The digital terrestrial TV service, formerly called ONdigital, said it had added 48,000 net new subscribers in the three months to June, taking its subscriber base to 1.1 million. Analysts believe ITV Digital needs 1.7 million subscribers to be profitable.
Stuart Prebble, chief executive of ITV, said: "These are solid figures. We are delivering against our targets. The rebranding is a major step in the evolution of this business and the decision to put the powerful ITV brand behind the platform is an indication of our commitment to it."
Carlton stock fell to five-year lows, losing 7p to 310p yesterday. Shares of its other owner Granada stock hovered near lows since it refloated as a media group last year, but closed up 1.5p at 141.5p.

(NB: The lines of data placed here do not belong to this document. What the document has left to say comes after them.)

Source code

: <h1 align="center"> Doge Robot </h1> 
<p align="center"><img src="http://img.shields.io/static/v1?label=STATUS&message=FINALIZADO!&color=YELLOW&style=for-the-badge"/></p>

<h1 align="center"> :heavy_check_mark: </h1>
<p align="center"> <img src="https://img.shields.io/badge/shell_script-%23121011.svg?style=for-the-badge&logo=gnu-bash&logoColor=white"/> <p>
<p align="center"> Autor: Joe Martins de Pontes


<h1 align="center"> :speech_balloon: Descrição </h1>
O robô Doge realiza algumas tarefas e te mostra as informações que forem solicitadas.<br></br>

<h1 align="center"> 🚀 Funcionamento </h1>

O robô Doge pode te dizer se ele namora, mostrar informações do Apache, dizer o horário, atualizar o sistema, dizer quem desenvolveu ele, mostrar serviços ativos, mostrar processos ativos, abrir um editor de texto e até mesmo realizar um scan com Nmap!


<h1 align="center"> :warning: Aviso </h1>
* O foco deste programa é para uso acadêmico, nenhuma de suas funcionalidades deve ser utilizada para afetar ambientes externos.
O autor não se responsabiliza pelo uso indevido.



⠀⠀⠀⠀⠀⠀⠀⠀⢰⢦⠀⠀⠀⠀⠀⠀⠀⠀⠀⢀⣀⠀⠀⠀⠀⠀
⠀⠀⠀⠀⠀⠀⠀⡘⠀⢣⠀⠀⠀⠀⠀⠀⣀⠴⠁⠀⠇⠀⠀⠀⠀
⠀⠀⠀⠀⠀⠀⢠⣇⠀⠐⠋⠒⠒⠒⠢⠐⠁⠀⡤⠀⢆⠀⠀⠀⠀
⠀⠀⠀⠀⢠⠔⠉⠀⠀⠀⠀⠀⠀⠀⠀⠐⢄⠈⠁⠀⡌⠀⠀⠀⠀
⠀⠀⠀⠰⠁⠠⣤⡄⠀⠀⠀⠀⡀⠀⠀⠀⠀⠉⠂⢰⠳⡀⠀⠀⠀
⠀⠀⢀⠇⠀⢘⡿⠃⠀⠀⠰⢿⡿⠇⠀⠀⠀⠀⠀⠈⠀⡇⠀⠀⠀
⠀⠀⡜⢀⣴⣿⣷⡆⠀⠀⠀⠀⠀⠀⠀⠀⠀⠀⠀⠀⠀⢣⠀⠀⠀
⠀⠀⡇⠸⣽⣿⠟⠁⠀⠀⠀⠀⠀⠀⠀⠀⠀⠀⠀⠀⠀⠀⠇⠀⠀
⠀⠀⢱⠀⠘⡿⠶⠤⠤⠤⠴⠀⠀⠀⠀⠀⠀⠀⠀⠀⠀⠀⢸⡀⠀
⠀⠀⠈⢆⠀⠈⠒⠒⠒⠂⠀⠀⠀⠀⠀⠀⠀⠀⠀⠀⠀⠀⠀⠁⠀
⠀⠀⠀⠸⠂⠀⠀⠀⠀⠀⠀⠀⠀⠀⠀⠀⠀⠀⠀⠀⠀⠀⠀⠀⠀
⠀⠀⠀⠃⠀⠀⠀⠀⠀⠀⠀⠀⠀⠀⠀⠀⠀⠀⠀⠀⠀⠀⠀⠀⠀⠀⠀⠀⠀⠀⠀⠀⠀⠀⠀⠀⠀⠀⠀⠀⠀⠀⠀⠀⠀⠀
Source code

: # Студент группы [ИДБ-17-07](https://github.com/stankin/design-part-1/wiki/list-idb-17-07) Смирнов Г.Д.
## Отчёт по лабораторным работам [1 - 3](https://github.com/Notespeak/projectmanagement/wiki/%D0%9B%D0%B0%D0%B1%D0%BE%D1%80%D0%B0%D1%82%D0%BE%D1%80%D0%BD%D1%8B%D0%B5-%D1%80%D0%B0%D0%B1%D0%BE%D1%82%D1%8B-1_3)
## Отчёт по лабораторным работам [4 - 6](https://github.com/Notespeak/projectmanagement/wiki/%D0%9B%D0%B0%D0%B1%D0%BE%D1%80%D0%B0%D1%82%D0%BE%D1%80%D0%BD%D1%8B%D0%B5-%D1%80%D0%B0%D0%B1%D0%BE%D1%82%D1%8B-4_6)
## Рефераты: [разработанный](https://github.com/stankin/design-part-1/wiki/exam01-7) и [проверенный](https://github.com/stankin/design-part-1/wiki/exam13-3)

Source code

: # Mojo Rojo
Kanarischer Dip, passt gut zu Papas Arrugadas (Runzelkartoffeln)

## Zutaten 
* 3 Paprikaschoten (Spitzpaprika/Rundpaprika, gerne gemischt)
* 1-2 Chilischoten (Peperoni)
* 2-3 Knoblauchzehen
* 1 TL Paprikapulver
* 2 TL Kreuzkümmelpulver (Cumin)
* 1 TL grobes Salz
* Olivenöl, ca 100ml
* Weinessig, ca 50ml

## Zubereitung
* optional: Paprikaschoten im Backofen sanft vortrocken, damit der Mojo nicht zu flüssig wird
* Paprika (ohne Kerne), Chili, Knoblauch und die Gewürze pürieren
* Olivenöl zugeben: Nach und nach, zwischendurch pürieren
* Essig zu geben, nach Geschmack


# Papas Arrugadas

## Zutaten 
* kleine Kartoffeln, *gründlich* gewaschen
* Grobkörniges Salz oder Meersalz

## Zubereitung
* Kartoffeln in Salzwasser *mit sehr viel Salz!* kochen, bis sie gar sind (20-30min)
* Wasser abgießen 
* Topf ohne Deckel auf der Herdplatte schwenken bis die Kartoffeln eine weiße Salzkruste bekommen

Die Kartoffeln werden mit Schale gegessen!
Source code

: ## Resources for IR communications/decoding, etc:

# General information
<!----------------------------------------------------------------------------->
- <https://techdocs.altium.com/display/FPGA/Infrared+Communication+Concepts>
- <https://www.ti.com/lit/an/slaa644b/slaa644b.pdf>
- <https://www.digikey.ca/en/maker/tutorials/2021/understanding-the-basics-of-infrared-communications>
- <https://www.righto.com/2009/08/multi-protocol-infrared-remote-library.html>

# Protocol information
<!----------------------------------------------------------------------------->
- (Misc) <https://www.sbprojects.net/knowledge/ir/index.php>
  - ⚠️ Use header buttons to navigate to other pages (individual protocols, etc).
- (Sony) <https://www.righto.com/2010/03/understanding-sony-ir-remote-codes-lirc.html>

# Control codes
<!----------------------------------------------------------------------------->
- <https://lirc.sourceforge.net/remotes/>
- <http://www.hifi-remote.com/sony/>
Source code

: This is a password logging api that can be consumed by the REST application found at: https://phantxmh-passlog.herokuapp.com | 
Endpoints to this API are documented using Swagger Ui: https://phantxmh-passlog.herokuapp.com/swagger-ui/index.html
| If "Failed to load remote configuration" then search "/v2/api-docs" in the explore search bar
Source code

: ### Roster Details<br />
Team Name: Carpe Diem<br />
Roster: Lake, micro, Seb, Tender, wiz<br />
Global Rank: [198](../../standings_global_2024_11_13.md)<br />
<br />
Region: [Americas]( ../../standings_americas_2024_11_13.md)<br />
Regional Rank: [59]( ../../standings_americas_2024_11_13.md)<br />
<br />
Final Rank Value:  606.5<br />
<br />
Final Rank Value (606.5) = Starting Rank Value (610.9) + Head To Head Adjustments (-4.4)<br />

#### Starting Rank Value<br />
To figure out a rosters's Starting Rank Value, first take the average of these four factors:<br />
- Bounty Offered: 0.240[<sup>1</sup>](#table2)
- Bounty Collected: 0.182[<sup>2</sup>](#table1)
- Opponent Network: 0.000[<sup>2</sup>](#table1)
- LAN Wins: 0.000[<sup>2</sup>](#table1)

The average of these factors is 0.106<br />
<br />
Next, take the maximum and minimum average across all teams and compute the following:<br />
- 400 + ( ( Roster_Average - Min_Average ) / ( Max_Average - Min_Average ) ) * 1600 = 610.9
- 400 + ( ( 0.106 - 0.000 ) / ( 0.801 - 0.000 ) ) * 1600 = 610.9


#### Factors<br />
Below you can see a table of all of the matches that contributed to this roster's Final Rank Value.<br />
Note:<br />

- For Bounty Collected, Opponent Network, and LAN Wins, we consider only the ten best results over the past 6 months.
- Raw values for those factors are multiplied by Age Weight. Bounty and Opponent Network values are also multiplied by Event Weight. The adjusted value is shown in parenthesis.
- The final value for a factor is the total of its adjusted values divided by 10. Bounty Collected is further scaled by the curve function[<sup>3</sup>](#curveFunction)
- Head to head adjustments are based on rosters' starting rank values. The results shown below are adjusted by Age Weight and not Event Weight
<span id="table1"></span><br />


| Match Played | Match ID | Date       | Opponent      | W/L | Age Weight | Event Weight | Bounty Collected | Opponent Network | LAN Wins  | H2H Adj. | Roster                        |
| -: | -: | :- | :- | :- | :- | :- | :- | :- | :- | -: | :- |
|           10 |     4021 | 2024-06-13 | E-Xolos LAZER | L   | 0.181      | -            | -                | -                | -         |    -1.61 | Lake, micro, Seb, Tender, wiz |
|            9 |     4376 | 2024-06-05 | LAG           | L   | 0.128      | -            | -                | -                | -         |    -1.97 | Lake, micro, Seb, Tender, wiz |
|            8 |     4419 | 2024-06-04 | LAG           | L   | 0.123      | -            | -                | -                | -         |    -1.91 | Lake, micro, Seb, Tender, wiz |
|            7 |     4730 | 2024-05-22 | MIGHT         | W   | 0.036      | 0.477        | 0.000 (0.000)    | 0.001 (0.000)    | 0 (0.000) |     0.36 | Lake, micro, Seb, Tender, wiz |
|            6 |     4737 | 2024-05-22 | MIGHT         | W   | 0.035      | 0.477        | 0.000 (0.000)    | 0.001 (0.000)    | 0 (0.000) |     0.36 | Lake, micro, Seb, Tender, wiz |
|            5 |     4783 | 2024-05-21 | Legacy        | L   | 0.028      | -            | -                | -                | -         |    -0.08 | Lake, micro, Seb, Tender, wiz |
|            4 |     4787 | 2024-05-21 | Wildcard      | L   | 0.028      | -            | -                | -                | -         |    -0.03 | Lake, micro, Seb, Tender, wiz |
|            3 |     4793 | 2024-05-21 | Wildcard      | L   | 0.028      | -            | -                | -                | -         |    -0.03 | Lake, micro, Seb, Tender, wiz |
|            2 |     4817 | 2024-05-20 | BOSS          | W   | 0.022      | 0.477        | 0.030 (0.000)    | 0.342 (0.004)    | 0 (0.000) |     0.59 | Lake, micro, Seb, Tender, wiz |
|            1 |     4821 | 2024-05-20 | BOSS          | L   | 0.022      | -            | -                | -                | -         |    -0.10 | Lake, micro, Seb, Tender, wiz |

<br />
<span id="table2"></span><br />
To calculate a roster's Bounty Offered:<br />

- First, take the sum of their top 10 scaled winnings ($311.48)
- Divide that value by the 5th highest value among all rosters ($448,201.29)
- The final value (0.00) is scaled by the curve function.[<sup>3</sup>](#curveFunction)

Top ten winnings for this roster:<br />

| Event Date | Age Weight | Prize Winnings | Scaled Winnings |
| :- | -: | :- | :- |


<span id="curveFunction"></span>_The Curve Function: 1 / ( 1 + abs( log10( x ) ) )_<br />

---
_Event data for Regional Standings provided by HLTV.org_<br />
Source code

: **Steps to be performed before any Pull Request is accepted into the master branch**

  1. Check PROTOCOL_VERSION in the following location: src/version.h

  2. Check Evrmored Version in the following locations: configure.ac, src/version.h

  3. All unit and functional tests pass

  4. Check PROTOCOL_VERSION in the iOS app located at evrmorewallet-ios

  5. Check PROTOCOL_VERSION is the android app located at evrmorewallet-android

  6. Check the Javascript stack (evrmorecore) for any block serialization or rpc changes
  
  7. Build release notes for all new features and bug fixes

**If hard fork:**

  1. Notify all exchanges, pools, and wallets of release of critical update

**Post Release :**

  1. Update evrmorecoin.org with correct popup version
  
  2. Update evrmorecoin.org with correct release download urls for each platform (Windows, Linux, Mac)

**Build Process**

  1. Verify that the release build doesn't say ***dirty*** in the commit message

ITV said subscription growth had carried on at a similar rate in the first two weeks of July. The broadcaster will be hoping for an uplift in subscriber growth next month when ITV Sports, a new subscription channel, launches.
About 10 million UK households, or two homes in five, subscribe to pay-TV services. BSkyB has around 5.4 million subscribers, while cable groups NTL and Telewest have about 3.4 million customers.
To challenge cable, which offers TV and telephone services through its network, ITV agreed a partnership with British Telecom last week under which the phone giant will market the company's channel subscription packages to its customers.
Mr Prebble said ITV was signing up more than 400 pubs each week, a market worth £100m annually, ahead of the new football season starting next month. One concern, analysts said, is subscriber cancellation with annual disconnections running at more than 20 per cent of the customer base.